His mistake: fighting to clear his Washington Heights apartment
building of what police call one of the most vicious drug gangs in city
history.
This week, five reputed members of the gang that killed him -
the Jheri Curls - go to trial on murder and drug charges in State
Supreme Court in Manhattan. Witnesses are expected to tell a tale of
terrifying undercover police work, drug deals gone sour and disloyal
gang underlings gunned-down execution-style, sources say. Evidence of
six murders of gang members and rival drug dealers will be presented.
But the murder at the heart of this case is Reyes', a retired City
Welfare Administration worker who neighbors say fought the battle they
were too frightened to fight - trying to get the Jheri Curls out of
614 W. 157th St. Reyes was shot to death May 23, 1991.
"He was always out to help other people," said Dolores Dominguez, who
has lived in the building longer than any other tenant. "He was scared
by the gang in one way. But he was not scared. He wanted them out, and
he was the only one among us who would take them on."
Reyes had lived in apartment 5C since 1963. In his years at the
once-elegant six-story building, Reyes gold-leafed the ornamental
ceiling, installed mailboxes that lock, planted window boxes with
geraniums and scrubbed the tile floors, Dominguez and others said. He
wasn't the superintendent, but he took deep pride in the building,
neighbors said, and found no job beneath him.

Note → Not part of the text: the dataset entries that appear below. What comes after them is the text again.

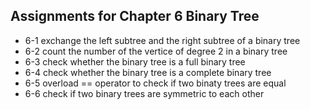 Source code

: ## Assignments for Chapter 6 Binary Tree
* 6-1 exchange the left subtree and the right subtree of a binary tree
* 6-2 count the number of the vertice of degree 2 in a binary tree
* 6-3 check whether the binary tree is a full binary tree
* 6-4 check whether the binary tree is a complete binary tree
* 6-5 overload == operator to check if two binaty trees are equal
* 6-6 check if two binary trees are symmetric to each other
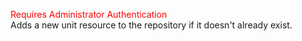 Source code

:<span style="color:red">Requires Administrator Authentication</span>  
Adds a new unit resource to the repository if it doesn't already exist. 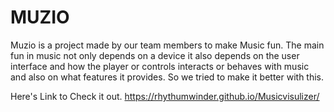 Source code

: # MUZIO

Muzio is a project made by our team members to make Music fun. The main fun in music not only depends on a device it also depends on the user interface and how the player or controls interacts or behaves with music and also on what features it provides.
So we tried to make it better with this.

Here's Link to Check it out. https://rhythumwinder.github.io/Musicvisulizer/

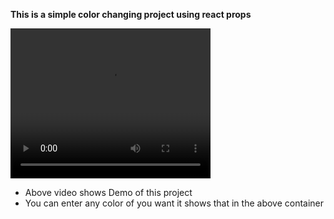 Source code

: **This is a simple color changing project using react props**

<video width="320" height="240" controls>
  <source src="./src/assets/Screen Recording 2024-05-17 at 7.03.05 AM.mp4" type="video/mp4">
</video>

* Above video shows Demo of this project
* You can enter any color of you want it shows that in the above container

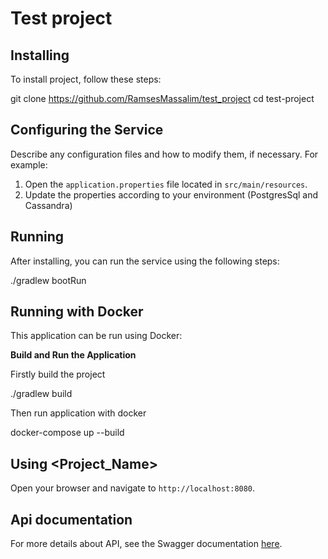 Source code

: # Test project

## Installing

To install project, follow these steps:

git clone https://github.com/RamsesMassalim/test_project
cd test-project

## Configuring the Service

Describe any configuration files and how to modify them, if necessary. For example:

1. Open the `application.properties` file located in `src/main/resources`.
2. Update the properties according to your environment (PostgresSql and Cassandra)

## Running

After installing, you can run the service using the following steps:

./gradlew bootRun

## Running with Docker

This application can be run using Docker:

**Build and Run the Application**

Firstly build the project

./gradlew build

Then run application with docker

docker-compose up --build

## Using <Project_Name>

Open your browser and navigate to `http://localhost:8080`.

## Api documentation

For more details about API, see the Swagger documentation [here](./openApi.yaml).
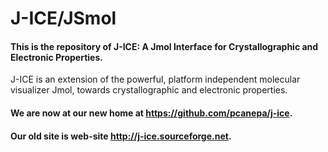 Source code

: # J-ICE/JSmol

#### This is the repository of J-ICE: A Jmol Interface for Crystallographic and Electronic Properties.

J-ICE is an extension of the powerful, platform independent molecular visualizer Jmol, towards crystallographic and electronic properties. 

#### We are now at our new home at https://github.com/pcanepa/j-ice.

#### Our old site is web-site http://j-ice.sourceforge.net. 
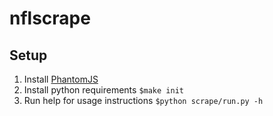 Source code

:# nflscrape

## Setup

1. Install [PhantomJS](http://phantomjs.org)
2. Install python requirements `$make init`
3. Run help for usage instructions `$python scrape/run.py -h`
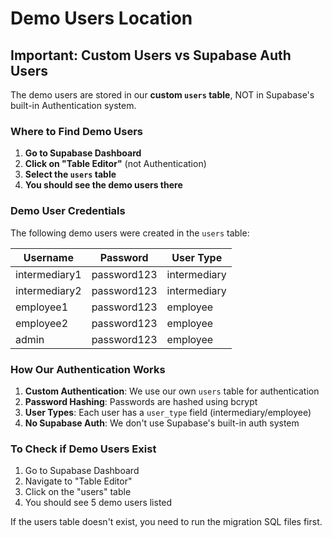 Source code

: # Demo Users Location

## Important: Custom Users vs Supabase Auth Users

The demo users are stored in our **custom `users` table**, NOT in Supabase's built-in Authentication system.

### Where to Find Demo Users

1. **Go to Supabase Dashboard**
2. **Click on "Table Editor"** (not Authentication)
3. **Select the `users` table**
4. **You should see the demo users there**

### Demo User Credentials

The following demo users were created in the `users` table:

| Username | Password | User Type |
|----------|----------|-----------|
| intermediary1 | password123 | intermediary |
| intermediary2 | password123 | intermediary |
| employee1 | password123 | employee |
| employee2 | password123 | employee |
| admin | password123 | employee |

### How Our Authentication Works

1. **Custom Authentication**: We use our own `users` table for authentication
2. **Password Hashing**: Passwords are hashed using bcrypt
3. **User Types**: Each user has a `user_type` field (intermediary/employee)
4. **No Supabase Auth**: We don't use Supabase's built-in auth system

### To Check if Demo Users Exist

1. Go to Supabase Dashboard
2. Navigate to "Table Editor"
3. Click on the "users" table
4. You should see 5 demo users listed

If the users table doesn't exist, you need to run the migration SQL files first. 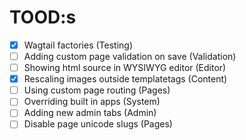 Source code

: # TOOD:s

- [x] Wagtail factories (Testing)
- [ ] Adding custom page validation on save (Validation)
- [ ] Showing html source in WYSIWYG editor (Editor)
- [x] Rescaling images outside templatetags (Content)
- [ ] Using custom page routing (Pages)
- [ ] Overriding built in apps (System)
- [ ] Adding new admin tabs (Admin)
- [ ] Disable page unicode slugs (Pages)
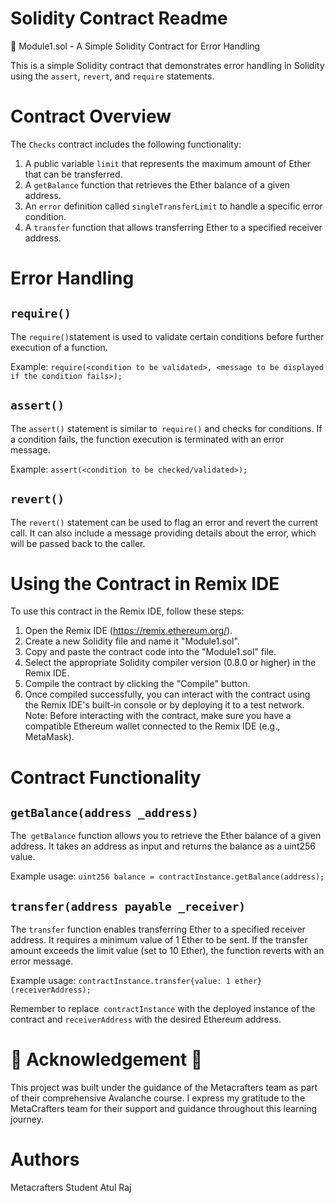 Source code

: # Solidity Contract Readme
📄 Module1.sol - A Simple Solidity Contract for Error Handling

This is a simple Solidity contract that demonstrates error handling in Solidity using the `assert`, `revert`, and `require` statements.

# Contract Overview
The `Checks` contract includes the following functionality:

1. A public variable `limit` that represents the maximum amount of Ether that can be transferred.
2. A `getBalance` function that retrieves the Ether balance of a given address.
3. An `error` definition called `singleTransferLimit` to handle a specific error condition.
4. A `transfer` function that allows transferring Ether to a specified receiver address.

# Error Handling
## `require()`
The `require()`statement is used to validate certain conditions before further execution of a function.

Example:
`require(<condition to be validated>, <message to be displayed if the condition fails>);`

## `assert()`
The `assert()` statement is similar to` require()` and checks for conditions. If a condition fails, the function execution is terminated with an error message.

Example:
`assert(<condition to be checked/validated>);`

## `revert()`
The `revert()` statement can be used to flag an error and revert the current call. It can also include a message providing details about the error, which will be passed back to the caller.

# Using the Contract in Remix IDE
To use this contract in the Remix IDE, follow these steps:

1. Open the Remix IDE (https://remix.ethereum.org/).
2. Create a new Solidity file and name it "Module1.sol".
3. Copy and paste the contract code into the "Module1.sol" file.
4. Select the appropriate Solidity compiler version (0.8.0 or higher) in the Remix IDE.
5. Compile the contract by clicking the "Compile" button.
6. Once compiled successfully, you can interact with the contract using the Remix IDE's built-in console or by deploying it to a test network.
Note: Before interacting with the contract, make sure you have a compatible Ethereum wallet connected to the Remix IDE (e.g., MetaMask).

# Contract Functionality
## `getBalance(address _address)`
The` getBalance` function allows you to retrieve the Ether balance of a given address. It takes an address as input and returns the balance as a uint256 value.

Example usage:
`uint256 balance = contractInstance.getBalance(address);`

## `transfer(address payable _receiver)`
The `transfer` function enables transferring Ether to a specified receiver address. It requires a minimum value of 1 Ether to be sent. If the transfer amount exceeds the limit value (set to 10 Ether), the function reverts with an error message.

Example usage:
`contractInstance.transfer{value: 1 ether}(receiverAddress);`

Remember to replace` contractInstance` with the deployed instance of the contract and ` receiverAddress ` with the desired Ethereum address.

# 🌟 Acknowledgement 🌟
This project was built under the guidance of the Metacrafters team as part of their comprehensive Avalanche course. I express my gratitude to the MetaCrafters team for their support and guidance throughout this learning journey.

# Authors
Metacrafters Student
Atul Raj
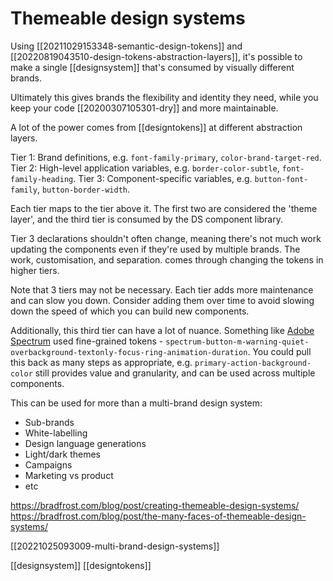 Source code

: # Themeable design systems

Using [[20211029153348-semantic-design-tokens]] and [[20220819043510-design-tokens-abstraction-layers]], it's possible to make a single [[designsystem]] that's consumed by visually different brands.

Ultimately this gives brands the flexibility and identity they need, while you keep your code [[20200307105301-dry]] and more maintainable.

A lot of the power comes from [[designtokens]] at different abstraction layers.

Tier 1: Brand definitions, e.g. `font-family-primary`, `color-brand-target-red`.
Tier 2: High-level application variables, e.g. `border-color-subtle`, `font-family-heading`.
Tier 3: Component-specific variables, e.g. `button-font-family`, `button-border-width`.

Each tier maps to the tier above it. The first two are considered the 'theme layer', and the third tier is consumed by the DS component library.

Tier 3 declarations shouldn't often change, meaning there's not much work updating the components even if they're used by multiple brands. The work, customisation, and separation. comes through changing the tokens in higher tiers.

Note that 3 tiers may not be necessary. Each tier adds more maintenance and can slow you down. Consider adding them over time to avoid slowing down the speed of which you can build new components.

Additionally, this third tier can have a lot of nuance. Something like [Adobe Spectrum](https://medium.com/@NateBaldwin/component-level-design-tokens-are-they-worth-it-d1ae4c6b19d4) used fine-grained tokens - `spectrum-button-m-warning-quiet-overbackground-textonly-focus-ring-animation-duration`. You could pull this back as many steps as appropriate, e.g. `primary-action-background-color` still provides value and granularity, and can be used across multiple components.

This can be used for more than a multi-brand design system:
- Sub-brands
- White-labelling
- Design language generations
- Light/dark themes
- Campaigns
- Marketing vs product
- etc

https://bradfrost.com/blog/post/creating-themeable-design-systems/
https://bradfrost.com/blog/post/the-many-faces-of-themeable-design-systems/

[[20221025093009-multi-brand-design-systems]]

[[designsystem]]
[[designtokens]]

Reyes never married; he lived with a male companion, neighbors
said. He had few relatives in the city, just a sister with whom he was
very close. Neighbors said they were not surprised that much of Reyes'
life, especially after his retirement from the welfare administration,
revolved around the neighborhood and the 44-unit building.
A worker at a nearby donut shop said Reyes was a fixture at the
store, sipping coffee and munching sugar donuts almost every morning.
And despite the dense population of his stretch of Washington Heights,
people blocks away knew him.
"Oh yeah, the old man who wanted the drug dealers gone. He died for
that," said Ramon Rincon, who lives four blocks away.
In 1989, new faces began appearing at Reyes' building, tenants
said. Five vacant apartments were quickly rented, and tenants noticed
gold cars, now said by police to be signatures of the Jheri Curls,
appearing in front of the building at all hours of the day and night.
Many of the new tenants wore another signature, the spiked-hair Jheri
Curl coiffure for which the gang was named.
Eventually, incidents began. The tires of a longtime tenant's car
were blown out without explanation one summer afternoon in 1989. Weeks
later, the front door locks at the building disappeared. And several
months after that, there was a bomb threat in the front hall elevator.
Tenants also noticed packages of they were sure contained drugs
appearing in hallways, on the rear building stoop and on the roof. "It
scared all of us," Dominguez said. "But Jose was determined to do
something."
Early in 1991, the tenants held a meeting. Reyes agreed to call
police. And within weeks, a round-up of drug gang members took place. As
police took notes, Reyes, in front of gang members, identified people he
had seen dispensing drugs. Sources close to the case say it was after
that that Reyes began to work more closely with police.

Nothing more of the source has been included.